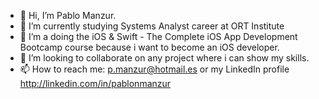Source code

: - 👋 Hi, I’m Pablo Manzur. 
- 👀 I’m currently studying Systems Analyst career at ORT Institute
- 🌱 I’m a doing  the iOS & Swift - The Complete iOS App Development Bootcamp course because i want to become an iOS developer.
- 💞️ I’m looking to collaborate on any project where i can show my skills.
- 📫 How to reach me: p.manzur@hotmail.es or my LinkedIn profile http://linkedin.com/in/pablonmanzur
+===+
ABOUT THIS EXERCISE:
Each line from the one with "- 👀 I’m currently" to the end of the material should be duplicated exactly, and no other line.

ANSWER BOX:
- 👀 I’m currently studying Systems Analyst career at ORT Institute
- 🌱 I’m a doing  the iOS & Swift - The Complete iOS App Development Bootcamp course because i want to become an iOS developer.
- 💞️ I’m looking to collaborate on any project where i can show my skills.
- 📫 How to reach me: p.manzur@hotmail.es or my LinkedIn profile http://linkedin.com/in/pablonmanzur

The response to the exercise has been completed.